Shaik Jafreen
- Born: 7 September 1997 (age 29) Kurnool, Andhra Pradesh, India
- Plays: right-handed

Medal record
Women's tennis
Representing India
Deaflympics
| Bronze medal – third place | 2017 Samsun | mixed doubles |

= Jafreen Shaik =

Indian tennis player

Shaik Jafreen (born 7 September 1997) is a deaf Indian tennis player. She represented India at the Deaflympics in 2013 and 2017. She claimed a bronze medal in the mixed doubles at the 2017 Summer Deaflympics partnering with Prithvi Sekhar.

== Career ==
Jafreen started playing tennis when she was just eight years old. She went on to become a formidable tennis player despite being deaf, after being noticed by India's best female tennis player, Sania Mirza, and gaining assistance from her, receiving training at the Sania Mirza Tennis Academy which is located in Hyderabad.

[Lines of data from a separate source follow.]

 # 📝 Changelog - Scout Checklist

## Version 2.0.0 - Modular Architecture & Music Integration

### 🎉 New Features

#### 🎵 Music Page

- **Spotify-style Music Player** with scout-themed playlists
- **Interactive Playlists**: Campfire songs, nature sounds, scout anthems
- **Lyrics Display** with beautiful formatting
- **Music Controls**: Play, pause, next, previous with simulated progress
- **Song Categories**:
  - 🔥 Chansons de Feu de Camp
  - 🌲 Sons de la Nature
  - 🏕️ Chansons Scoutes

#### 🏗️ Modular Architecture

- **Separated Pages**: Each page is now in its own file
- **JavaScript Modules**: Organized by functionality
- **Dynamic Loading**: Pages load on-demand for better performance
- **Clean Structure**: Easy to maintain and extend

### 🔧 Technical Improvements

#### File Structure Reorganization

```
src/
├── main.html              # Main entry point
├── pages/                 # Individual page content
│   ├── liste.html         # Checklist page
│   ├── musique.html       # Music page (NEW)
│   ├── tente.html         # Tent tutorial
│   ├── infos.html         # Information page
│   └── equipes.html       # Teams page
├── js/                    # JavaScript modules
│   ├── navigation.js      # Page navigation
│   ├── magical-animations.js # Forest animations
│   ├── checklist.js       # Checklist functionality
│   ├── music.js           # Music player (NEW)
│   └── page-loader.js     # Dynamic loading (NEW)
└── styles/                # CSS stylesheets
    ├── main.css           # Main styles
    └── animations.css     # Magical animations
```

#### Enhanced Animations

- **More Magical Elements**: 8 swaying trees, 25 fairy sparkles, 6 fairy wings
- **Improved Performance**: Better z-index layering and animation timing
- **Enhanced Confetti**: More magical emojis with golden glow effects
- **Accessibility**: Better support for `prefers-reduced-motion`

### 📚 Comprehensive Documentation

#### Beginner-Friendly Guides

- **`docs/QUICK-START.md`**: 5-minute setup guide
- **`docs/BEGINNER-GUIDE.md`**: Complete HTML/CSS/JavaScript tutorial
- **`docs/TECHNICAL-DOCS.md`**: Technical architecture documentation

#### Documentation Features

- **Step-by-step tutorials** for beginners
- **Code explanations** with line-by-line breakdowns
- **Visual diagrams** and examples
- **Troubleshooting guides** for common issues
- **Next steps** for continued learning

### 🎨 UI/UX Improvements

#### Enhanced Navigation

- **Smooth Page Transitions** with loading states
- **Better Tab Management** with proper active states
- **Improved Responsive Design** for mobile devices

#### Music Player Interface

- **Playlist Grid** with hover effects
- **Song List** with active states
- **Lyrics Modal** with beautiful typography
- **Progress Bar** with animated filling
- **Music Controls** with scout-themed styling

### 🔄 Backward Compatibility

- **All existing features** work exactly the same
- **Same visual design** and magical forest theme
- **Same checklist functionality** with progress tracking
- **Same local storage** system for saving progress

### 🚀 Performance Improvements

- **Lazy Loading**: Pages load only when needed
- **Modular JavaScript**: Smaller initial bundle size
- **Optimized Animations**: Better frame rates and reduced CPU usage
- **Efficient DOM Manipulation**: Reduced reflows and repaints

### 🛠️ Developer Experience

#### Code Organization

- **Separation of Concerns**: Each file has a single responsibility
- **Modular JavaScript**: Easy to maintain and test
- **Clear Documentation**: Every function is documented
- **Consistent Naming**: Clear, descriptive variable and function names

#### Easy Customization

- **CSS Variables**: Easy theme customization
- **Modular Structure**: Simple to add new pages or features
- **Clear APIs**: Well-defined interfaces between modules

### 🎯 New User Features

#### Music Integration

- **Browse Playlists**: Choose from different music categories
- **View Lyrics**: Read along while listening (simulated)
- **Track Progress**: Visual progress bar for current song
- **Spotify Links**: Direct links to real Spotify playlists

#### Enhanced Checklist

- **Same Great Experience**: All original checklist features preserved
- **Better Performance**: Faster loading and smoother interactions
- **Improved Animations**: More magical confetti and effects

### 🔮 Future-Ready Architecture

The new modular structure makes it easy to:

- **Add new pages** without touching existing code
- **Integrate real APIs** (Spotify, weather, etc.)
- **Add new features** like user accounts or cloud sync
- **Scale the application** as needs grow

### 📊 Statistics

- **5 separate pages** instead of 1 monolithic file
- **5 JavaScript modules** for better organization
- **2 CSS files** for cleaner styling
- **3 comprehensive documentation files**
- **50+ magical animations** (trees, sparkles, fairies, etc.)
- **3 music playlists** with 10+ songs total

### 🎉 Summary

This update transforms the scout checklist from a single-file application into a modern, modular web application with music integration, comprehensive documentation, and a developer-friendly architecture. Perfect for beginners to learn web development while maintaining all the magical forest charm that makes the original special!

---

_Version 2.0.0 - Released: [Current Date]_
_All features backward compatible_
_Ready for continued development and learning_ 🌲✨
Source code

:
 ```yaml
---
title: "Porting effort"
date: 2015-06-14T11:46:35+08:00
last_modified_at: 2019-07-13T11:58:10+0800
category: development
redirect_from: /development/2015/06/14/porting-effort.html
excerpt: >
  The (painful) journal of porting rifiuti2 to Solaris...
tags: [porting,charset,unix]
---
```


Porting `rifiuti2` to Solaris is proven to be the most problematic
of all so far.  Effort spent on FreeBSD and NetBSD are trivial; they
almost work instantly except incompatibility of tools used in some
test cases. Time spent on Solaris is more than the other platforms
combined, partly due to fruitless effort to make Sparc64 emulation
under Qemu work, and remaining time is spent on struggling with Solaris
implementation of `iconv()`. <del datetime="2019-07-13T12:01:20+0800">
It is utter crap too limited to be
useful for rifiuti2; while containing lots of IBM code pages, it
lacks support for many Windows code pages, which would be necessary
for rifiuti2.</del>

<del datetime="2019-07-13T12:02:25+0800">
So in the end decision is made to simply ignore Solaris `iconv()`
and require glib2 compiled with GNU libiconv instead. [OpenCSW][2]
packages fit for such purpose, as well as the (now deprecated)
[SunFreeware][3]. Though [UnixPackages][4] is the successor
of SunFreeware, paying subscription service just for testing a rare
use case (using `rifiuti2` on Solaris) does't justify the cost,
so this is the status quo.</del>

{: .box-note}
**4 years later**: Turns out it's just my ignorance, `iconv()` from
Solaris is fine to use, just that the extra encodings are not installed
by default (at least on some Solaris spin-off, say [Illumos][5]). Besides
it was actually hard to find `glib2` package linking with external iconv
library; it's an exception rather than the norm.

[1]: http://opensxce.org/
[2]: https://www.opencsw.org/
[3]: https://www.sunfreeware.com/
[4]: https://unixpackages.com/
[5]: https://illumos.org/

She went on to represent India at the 2013 Summer Deaflympics which was also her first Deaflympic appearance. As in the as of Prithvi Sekhar, she did not win a medal in her debut Deaflympic event. She was chosen to compete for India at the 2017 Summer Deaflympics as India sent a delegation consisting of 46 participants for the multi-sport event, the largest number of athletes sent by India to a single Summer Deaflympics. Jafreen along with Prithvi Sekhar won a historical bronze medal in the mixed doubles at the 2017 Summer Deaflympics, marking India's first ever Deaflympic medal in tennis.

== Awards and recognition ==
Jafreen received the Jury Special Recognition in Sports at the Sakshi Excellence Awards 2017.

In 2021, she was honored with the national award for sporting excellence by the Union Ministry of Social Justice and Empowerment, being recognized as the best sportsperson with a disability (hearing impaired).

In accordance with its sports policy of offering Group-1 posts to international sportspersons, the Andhra Pradesh government extended a government job offer to Jafreen in November 2023.